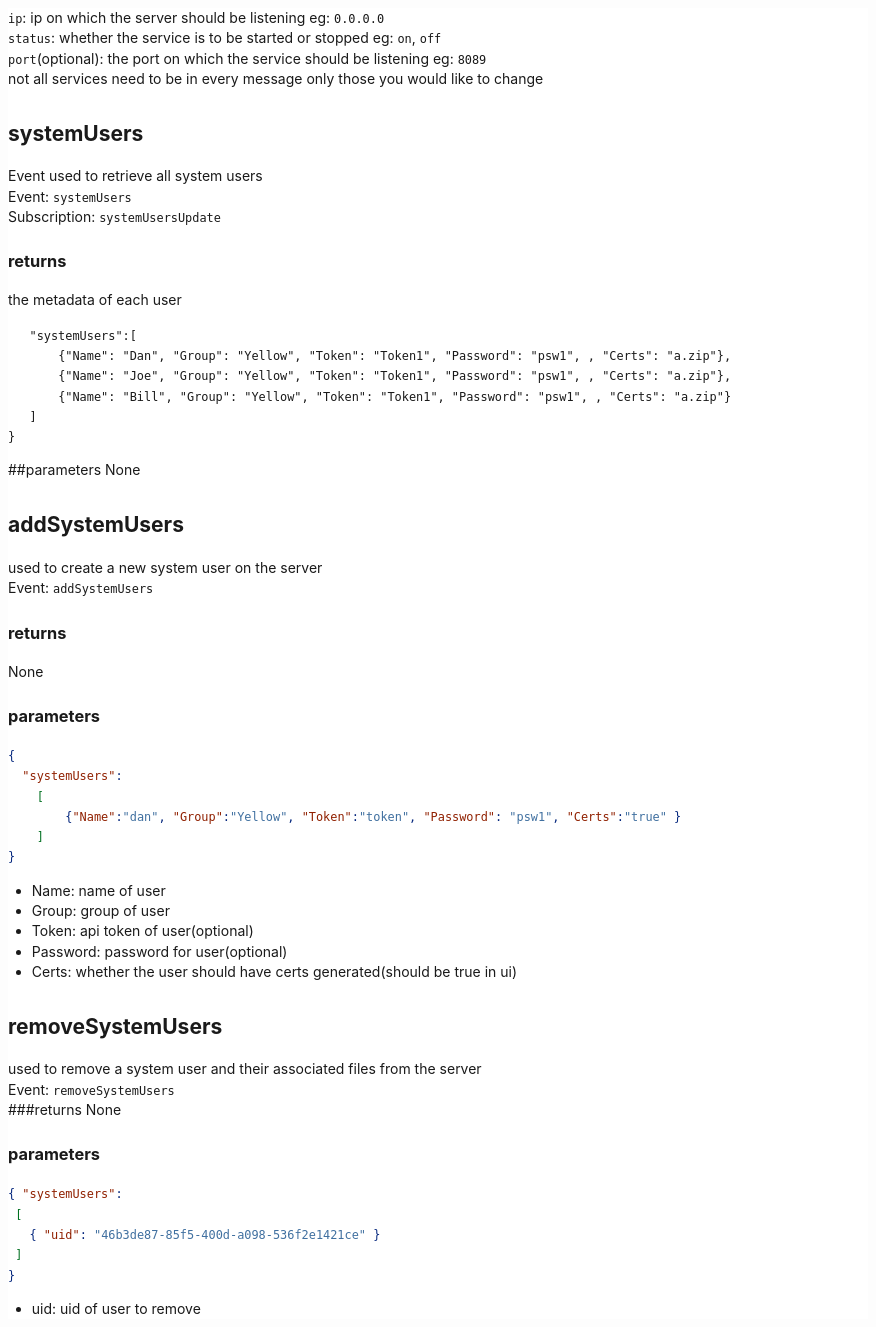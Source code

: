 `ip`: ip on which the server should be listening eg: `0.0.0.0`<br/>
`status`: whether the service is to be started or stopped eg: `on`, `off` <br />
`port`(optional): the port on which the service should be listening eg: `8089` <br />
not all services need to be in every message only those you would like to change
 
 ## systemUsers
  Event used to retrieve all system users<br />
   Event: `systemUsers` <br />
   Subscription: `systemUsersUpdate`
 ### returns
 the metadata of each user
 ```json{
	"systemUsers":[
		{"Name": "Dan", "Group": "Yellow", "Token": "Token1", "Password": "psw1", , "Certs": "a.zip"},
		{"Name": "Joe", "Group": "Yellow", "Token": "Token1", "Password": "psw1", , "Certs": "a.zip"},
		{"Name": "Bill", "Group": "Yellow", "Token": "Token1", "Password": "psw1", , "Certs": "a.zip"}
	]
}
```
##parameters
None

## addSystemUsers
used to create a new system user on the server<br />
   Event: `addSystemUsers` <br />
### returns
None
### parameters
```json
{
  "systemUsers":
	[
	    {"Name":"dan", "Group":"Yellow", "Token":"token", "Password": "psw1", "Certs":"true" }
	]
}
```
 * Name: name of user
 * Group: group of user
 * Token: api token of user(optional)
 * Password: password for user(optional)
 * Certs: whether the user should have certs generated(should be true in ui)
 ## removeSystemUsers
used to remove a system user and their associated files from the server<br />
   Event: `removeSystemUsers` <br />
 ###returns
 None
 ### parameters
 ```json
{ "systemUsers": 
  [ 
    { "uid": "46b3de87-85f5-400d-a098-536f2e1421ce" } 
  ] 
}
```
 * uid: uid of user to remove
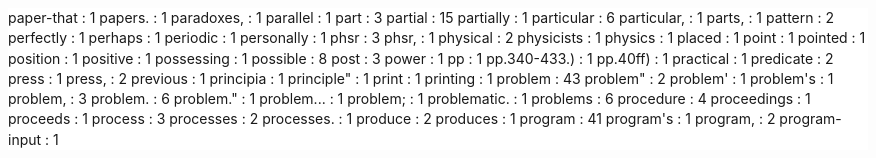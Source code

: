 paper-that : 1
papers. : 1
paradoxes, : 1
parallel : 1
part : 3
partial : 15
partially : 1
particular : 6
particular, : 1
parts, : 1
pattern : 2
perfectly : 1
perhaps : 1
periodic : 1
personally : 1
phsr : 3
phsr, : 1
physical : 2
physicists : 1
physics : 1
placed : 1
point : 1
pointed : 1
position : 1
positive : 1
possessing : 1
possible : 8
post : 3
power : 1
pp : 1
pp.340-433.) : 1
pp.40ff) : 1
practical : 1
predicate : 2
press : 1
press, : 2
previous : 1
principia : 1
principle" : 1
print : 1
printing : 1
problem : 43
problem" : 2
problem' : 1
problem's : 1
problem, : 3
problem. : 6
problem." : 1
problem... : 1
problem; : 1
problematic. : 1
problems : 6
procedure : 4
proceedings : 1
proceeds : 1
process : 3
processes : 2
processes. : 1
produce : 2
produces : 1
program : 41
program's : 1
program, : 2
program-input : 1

━━━

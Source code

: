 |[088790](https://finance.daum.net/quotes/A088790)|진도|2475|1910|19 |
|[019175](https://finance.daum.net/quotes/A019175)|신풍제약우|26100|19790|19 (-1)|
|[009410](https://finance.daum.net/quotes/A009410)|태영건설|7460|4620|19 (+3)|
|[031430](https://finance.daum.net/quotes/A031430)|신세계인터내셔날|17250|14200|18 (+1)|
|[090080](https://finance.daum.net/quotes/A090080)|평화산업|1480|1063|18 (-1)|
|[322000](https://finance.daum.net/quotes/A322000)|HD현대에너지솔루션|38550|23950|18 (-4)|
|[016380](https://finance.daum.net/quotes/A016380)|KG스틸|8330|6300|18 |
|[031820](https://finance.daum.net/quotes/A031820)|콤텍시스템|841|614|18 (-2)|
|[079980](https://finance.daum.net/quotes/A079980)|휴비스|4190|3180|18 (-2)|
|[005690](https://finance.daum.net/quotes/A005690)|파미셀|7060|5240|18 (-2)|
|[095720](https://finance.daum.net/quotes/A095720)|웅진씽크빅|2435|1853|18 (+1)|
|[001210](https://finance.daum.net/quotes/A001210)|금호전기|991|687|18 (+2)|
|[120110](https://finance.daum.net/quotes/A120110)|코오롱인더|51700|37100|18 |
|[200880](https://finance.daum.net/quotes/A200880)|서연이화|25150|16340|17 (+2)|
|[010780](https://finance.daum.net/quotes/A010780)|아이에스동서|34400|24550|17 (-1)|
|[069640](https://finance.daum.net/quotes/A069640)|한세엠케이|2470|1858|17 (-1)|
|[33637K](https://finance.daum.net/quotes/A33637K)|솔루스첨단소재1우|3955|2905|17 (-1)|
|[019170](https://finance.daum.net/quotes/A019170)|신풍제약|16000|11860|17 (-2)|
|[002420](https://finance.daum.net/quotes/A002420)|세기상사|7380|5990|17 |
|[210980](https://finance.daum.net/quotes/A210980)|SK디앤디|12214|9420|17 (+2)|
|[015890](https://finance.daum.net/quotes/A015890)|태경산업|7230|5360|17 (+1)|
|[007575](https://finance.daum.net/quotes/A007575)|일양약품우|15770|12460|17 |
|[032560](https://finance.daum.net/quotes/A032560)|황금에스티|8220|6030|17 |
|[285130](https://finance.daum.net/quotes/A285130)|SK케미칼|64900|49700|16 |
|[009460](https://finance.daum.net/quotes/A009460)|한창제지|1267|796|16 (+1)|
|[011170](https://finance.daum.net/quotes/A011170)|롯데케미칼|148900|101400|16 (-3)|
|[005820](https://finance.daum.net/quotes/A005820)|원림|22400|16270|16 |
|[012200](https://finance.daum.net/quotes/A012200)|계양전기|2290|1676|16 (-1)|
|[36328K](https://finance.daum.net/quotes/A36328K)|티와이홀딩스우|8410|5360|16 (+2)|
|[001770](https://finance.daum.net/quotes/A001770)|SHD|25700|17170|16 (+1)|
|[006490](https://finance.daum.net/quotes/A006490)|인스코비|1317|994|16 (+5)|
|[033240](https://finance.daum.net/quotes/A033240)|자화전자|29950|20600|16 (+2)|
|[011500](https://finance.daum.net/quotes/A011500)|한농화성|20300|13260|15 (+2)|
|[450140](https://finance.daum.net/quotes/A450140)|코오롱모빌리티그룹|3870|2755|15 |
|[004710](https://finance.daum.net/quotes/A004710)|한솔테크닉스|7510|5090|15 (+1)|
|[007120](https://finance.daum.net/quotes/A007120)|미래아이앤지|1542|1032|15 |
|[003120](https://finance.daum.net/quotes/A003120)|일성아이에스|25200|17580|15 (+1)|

━━━

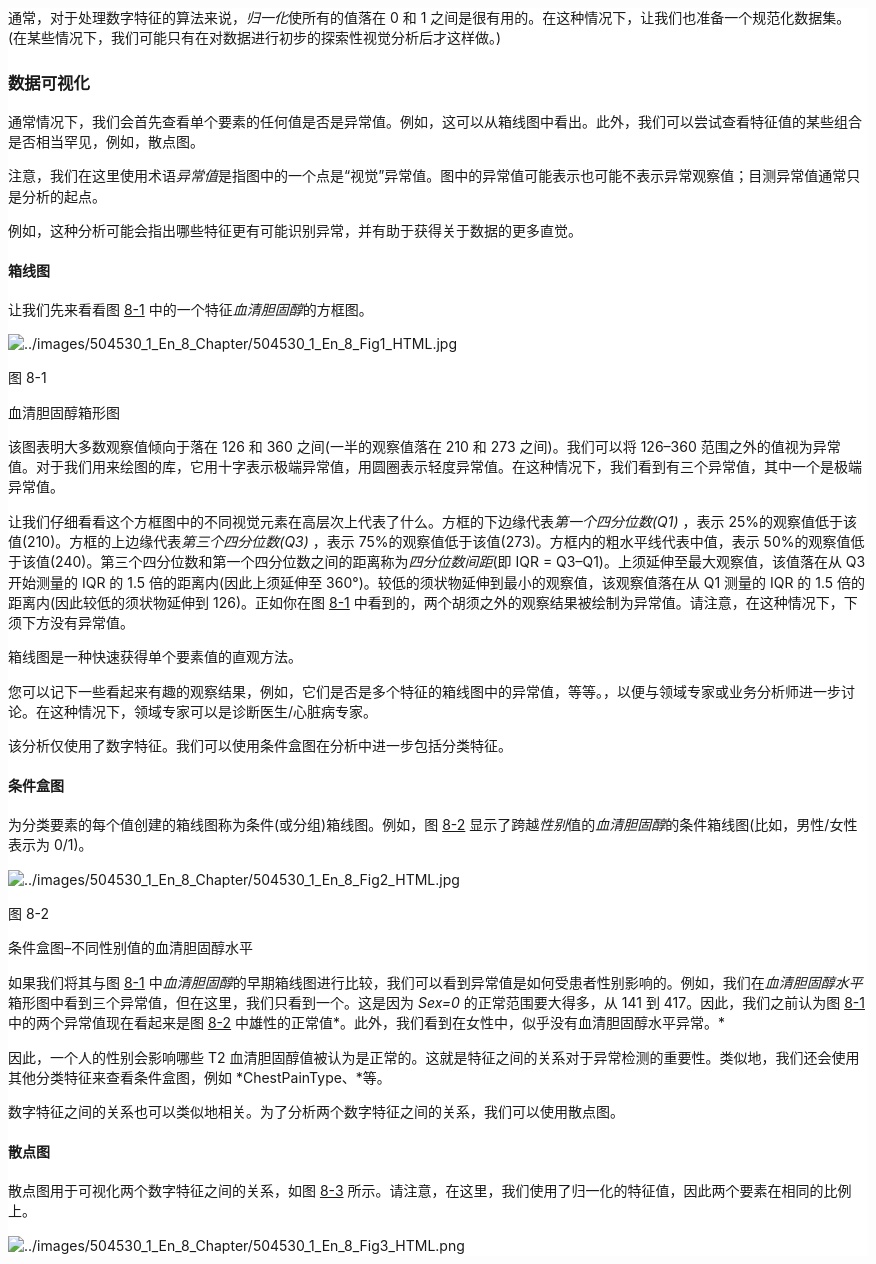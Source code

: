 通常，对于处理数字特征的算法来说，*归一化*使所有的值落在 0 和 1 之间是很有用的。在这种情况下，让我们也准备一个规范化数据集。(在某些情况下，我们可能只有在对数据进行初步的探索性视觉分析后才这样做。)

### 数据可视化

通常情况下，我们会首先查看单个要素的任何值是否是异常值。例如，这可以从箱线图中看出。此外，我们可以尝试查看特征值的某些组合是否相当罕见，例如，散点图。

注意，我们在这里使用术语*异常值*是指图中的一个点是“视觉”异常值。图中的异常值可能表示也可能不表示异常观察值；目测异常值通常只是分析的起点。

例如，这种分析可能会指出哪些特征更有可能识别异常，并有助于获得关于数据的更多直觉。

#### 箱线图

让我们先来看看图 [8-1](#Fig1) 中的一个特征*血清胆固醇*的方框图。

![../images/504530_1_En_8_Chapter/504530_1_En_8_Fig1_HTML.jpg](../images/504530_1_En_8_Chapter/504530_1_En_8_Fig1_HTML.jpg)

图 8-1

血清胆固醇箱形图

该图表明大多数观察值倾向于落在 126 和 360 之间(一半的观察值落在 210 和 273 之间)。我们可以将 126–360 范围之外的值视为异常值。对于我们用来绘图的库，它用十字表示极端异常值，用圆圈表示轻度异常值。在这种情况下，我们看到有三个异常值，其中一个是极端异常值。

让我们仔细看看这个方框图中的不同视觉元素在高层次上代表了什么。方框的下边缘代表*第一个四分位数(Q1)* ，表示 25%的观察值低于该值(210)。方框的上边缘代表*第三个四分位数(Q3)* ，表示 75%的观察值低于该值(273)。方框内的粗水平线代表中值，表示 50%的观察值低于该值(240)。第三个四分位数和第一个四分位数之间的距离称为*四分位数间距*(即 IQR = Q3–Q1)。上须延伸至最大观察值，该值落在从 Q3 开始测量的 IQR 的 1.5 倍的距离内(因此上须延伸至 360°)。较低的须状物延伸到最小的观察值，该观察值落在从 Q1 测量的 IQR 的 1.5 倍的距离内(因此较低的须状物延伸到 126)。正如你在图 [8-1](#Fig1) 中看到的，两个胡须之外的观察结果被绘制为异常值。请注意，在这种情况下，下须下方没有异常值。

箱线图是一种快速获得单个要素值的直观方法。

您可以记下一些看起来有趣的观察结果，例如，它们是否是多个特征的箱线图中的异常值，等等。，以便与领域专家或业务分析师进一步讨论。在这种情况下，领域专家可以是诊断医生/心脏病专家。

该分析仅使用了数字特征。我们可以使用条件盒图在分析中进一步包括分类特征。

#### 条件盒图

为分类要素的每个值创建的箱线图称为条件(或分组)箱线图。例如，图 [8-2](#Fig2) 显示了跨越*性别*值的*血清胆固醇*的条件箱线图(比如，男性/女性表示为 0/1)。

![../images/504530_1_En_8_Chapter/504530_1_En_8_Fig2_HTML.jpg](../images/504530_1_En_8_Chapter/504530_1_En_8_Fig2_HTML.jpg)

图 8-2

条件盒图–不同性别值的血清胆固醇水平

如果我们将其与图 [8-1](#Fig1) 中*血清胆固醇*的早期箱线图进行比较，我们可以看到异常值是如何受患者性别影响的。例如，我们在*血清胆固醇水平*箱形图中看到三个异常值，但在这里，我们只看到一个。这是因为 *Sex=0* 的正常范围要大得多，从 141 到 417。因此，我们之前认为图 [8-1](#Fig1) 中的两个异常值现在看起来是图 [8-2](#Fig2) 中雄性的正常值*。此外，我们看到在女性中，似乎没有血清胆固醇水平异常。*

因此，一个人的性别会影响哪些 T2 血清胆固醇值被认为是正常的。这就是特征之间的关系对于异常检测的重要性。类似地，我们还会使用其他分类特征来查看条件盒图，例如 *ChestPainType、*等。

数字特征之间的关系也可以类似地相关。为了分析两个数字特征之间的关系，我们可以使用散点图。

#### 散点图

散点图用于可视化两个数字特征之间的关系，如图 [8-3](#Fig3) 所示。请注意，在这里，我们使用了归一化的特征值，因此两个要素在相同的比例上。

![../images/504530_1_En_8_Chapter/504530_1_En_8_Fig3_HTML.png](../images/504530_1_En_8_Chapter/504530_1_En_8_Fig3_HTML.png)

━━━

__Description of the task__.
Could you tally the lines in these records that contain the word "should" and give only the result?

__Answer below__.
3